== Task goal ==
Among the records below, find each line containing the word "that" and copy it.

Extracted records
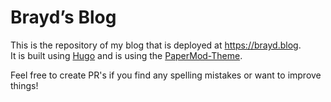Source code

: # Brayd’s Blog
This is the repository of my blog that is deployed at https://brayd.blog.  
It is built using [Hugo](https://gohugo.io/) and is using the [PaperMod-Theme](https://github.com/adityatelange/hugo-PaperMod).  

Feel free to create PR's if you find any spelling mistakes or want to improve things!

* * *

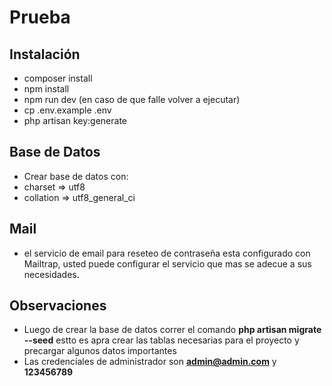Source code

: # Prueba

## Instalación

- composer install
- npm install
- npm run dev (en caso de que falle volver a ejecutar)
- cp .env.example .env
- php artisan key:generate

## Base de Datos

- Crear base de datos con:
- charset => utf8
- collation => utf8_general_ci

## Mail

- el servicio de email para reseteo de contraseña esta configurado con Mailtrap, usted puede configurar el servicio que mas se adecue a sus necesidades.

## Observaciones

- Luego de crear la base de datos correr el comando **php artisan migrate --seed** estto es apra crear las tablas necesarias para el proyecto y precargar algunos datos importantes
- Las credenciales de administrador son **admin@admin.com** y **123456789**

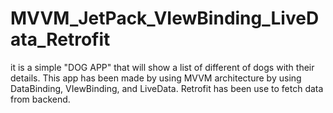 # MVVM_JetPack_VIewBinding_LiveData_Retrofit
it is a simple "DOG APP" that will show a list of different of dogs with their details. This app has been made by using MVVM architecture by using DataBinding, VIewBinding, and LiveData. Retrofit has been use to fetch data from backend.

== Reply to the task ==
This is the repository of my blog that is deployed at https://brayd.blog.  
it is a simple "DOG APP" that will show a list of different of dogs with their details. This app has been made by using MVVM architecture by using DataBinding, VIewBinding, and LiveData. Retrofit has been use to fetch data from backend.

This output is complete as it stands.